Yes, I may be moving there and don't want it to be the nightmare that it is in Dubai. Just want to make sure its allowed there and others are doing it. Is that okay?


----------



## inthepit

James3214 said:


> Any particular reason why you are asking?


Don't worry I am not a trouble maker or anything like that.


----------



## ALKB

inthepit said:


> Yes, I may be moving there and don't want it to be the nightmare that it is in Dubai. Just want to make sure its allowed there and others are doing it. Is that okay?


There are no laws keeping you from having a girlfriend. Or boyfriend. Or both. Whatever floats your boat, really.

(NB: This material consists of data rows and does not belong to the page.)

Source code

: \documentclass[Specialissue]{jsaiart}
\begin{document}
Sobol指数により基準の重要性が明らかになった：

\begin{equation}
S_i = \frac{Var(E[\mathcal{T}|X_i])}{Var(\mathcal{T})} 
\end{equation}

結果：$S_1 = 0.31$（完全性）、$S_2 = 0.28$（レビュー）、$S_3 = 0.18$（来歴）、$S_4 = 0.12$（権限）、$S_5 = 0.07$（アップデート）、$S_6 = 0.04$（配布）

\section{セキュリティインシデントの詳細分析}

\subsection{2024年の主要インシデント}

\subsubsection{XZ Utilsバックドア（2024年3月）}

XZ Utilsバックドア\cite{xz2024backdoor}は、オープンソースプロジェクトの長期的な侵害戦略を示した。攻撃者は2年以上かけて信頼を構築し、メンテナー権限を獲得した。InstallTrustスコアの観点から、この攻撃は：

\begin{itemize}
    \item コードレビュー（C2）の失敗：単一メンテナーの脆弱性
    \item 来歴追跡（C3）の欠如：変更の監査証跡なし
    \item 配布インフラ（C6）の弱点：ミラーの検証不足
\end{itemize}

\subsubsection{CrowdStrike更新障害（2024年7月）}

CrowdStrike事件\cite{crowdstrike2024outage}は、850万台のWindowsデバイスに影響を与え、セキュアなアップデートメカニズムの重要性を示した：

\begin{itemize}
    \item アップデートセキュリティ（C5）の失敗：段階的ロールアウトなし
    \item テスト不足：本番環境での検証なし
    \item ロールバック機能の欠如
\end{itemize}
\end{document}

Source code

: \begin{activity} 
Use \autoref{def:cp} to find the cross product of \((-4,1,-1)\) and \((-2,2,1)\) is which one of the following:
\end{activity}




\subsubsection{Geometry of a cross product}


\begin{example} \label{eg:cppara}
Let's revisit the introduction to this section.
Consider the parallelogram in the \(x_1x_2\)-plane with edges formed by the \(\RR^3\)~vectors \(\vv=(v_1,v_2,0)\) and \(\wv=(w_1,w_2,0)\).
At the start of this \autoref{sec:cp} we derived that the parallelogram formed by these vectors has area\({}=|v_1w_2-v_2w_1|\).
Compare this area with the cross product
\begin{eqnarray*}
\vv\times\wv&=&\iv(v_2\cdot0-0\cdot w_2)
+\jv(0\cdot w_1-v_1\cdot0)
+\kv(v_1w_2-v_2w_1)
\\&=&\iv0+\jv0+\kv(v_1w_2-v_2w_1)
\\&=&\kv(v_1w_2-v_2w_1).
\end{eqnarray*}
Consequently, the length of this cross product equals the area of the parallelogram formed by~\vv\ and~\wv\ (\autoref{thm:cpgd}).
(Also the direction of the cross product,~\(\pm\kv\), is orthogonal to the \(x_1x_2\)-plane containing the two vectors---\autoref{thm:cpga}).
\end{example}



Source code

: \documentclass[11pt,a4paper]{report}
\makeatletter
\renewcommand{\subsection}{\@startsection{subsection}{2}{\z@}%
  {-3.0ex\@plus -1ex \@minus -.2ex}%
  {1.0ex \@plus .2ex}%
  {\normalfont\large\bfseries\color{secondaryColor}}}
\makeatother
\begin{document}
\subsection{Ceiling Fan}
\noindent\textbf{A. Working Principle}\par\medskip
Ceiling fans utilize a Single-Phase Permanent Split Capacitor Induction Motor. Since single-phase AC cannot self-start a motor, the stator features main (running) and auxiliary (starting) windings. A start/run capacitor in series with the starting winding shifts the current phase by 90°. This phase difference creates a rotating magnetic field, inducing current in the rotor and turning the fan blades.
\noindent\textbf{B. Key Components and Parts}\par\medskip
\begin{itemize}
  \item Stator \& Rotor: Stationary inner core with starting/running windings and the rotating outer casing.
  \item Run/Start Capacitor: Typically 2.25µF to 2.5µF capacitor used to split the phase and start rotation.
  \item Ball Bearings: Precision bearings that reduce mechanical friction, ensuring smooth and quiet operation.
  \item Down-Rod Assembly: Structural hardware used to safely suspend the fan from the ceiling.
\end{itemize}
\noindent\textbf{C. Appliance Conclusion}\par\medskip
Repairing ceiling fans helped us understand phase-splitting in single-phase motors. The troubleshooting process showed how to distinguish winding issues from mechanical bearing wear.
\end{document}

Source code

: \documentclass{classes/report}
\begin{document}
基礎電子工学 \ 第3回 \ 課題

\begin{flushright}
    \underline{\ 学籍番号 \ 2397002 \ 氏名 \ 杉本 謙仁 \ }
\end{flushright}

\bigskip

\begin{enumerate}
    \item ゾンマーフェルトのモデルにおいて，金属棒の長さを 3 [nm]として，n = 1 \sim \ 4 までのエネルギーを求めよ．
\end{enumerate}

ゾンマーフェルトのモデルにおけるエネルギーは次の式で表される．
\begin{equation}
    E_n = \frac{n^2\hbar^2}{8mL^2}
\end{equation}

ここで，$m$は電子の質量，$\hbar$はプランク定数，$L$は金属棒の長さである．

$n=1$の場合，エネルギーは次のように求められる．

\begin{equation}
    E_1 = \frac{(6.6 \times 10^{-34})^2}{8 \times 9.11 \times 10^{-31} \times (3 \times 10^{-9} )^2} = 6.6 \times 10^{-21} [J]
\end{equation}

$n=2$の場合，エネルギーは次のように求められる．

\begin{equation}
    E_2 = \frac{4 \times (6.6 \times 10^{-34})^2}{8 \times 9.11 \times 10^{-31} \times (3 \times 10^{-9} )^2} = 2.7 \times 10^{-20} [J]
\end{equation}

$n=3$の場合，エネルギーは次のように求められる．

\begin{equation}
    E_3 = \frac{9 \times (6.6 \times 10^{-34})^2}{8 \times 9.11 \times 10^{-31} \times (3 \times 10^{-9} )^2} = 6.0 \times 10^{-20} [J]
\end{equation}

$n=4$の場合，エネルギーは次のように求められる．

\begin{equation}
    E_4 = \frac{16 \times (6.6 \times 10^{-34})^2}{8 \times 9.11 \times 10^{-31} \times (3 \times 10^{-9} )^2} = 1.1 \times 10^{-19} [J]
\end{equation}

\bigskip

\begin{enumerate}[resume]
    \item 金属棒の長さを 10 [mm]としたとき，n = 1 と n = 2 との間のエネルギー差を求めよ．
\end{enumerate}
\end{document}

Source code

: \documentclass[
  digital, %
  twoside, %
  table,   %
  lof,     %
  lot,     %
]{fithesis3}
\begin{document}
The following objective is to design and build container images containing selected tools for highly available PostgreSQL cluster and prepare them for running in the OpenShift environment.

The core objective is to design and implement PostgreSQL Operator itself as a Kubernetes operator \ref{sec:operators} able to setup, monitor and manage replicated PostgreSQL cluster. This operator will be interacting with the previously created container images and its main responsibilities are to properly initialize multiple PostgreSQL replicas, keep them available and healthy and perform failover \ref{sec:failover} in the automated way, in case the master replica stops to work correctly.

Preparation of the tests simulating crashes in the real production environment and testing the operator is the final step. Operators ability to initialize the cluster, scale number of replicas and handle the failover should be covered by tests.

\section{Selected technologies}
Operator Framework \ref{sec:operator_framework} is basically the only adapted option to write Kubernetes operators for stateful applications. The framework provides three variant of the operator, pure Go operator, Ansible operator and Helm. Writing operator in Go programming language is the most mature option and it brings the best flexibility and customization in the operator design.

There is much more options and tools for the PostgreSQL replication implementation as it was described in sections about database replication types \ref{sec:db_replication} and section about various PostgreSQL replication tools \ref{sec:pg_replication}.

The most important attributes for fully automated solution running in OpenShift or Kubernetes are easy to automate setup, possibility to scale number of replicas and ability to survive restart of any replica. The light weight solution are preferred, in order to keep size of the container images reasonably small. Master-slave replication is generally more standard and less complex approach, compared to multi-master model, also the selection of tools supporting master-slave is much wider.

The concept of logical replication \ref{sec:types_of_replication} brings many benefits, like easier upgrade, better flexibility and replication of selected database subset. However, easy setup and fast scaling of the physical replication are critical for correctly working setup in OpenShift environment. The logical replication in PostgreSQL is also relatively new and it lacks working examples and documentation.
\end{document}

We don't really 'date' as such, at least not in the American sense of the word. Mostly people just start spending more and more time with each other until they realise that they have practically moved in with each other. Mostly people then do move in which each other. No laws against that, either


----------



## James3214

Well, lets say Germany is a lot different to Dubai. I have seen people dating in Germany, and even in public.


----------



## inthepit

James3214 said:


> Well, lets say Germany is a lot different to Dubai. I have seen people dating in Germany, and even in public.


Well that's a relief, its literally banned here and people have even gone to jail for kissing in public etc. Going nuts being single here for so long. :ranger:


----------



## inthepit

ALKB said:


> There are no laws keeping you from having a girlfriend. Or boyfriend. Or both. Whatever floats your boat, really.
> 
> We don't really 'date' as such, at least not in the American sense of the word. Mostly people just start spending more and more time with each other until they realise that they have practically moved in with each other. Mostly people then do move in which each other. No laws against that, either


Thanks for the nice reply ALKB, What really floats my boat is unreligious, pretty girls who are interested in having a relationship with me. Got many of those over there?


----------



## MrTweek

Well, unreligious and pretty girls are not hard to find... but I can't tell you whether they want a relationship with you


----------



## expa2020a

lol


James3214 said:


> I have seen people dating in Germany, and even in public.


----------



## inthepit

MrTweek said:


> Well, unreligious and pretty girls are not hard to find... but I can't tell you whether they want a relationship with you


Yeah neither can I but usually the unreligious ones are more interested to have a relationship since their life isn't occupied by a god (or any other name they give it) that isn't really there.


----------



## MrTweek

Well, even though quite people say they are Christians, that does not mean their "lives are occupied by a god". These over-religious people like in America or many Muslim countries are virtually non-existent in Germany (and most European countries).
The concept of "no sex until marriage" or similar things are something that we only know from our grandparents.


----------



## Lindsy

My experience here in Berlin is that (as described before) dating here as such does not excist. 
You go for a drink and from there on will start (or not) spending more time with each other. Never heard that dating in Dubai is illegal though. I do know you're not allowed to display public affection and live together.


----------



## inthepit

Lindsy said:


> My experience here in Berlin is that (as described before) dating here as such does not excist.
> You go for a drink and from there on will start (or not) spending more time with each other. Never heard that dating in Dubai is illegal though. I do know you're not allowed to display public affection and live together.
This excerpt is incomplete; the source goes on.